Search the data for "created". Return each matching line.

(Recorded information Opens)

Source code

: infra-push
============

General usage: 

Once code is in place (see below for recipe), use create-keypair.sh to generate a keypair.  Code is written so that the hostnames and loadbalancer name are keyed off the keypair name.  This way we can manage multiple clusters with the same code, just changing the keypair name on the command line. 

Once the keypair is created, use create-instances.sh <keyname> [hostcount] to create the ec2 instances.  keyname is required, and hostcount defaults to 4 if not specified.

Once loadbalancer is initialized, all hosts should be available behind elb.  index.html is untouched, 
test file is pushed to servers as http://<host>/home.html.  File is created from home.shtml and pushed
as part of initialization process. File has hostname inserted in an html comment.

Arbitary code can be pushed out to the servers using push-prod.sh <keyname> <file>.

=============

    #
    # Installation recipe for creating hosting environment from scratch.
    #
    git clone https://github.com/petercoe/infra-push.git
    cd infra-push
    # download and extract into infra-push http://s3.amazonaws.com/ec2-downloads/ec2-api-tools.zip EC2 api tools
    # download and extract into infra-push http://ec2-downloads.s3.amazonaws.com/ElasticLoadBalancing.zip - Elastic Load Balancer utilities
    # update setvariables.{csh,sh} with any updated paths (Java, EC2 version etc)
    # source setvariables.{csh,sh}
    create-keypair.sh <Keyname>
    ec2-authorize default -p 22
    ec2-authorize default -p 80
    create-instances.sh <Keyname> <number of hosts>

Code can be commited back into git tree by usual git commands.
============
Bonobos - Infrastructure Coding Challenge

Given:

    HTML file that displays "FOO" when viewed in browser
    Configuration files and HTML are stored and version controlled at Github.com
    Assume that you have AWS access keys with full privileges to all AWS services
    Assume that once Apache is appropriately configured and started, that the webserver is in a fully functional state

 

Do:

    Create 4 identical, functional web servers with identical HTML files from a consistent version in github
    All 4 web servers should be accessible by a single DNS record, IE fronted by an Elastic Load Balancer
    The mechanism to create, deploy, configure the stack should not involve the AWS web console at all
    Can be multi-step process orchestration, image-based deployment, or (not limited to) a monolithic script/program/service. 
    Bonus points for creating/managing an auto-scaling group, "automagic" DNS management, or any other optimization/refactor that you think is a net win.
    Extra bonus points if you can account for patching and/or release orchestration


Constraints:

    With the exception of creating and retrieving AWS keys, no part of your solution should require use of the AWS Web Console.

(Recorded information Closes)

**Answer box**
Once the keypair is created, use create-instances.sh <keyname> [hostcount] to create the ec2 instances.  keyname is required, and hostcount defaults to 4 if not specified.
test file is pushed to servers as http://<host>/home.html.  File is created from home.shtml and pushed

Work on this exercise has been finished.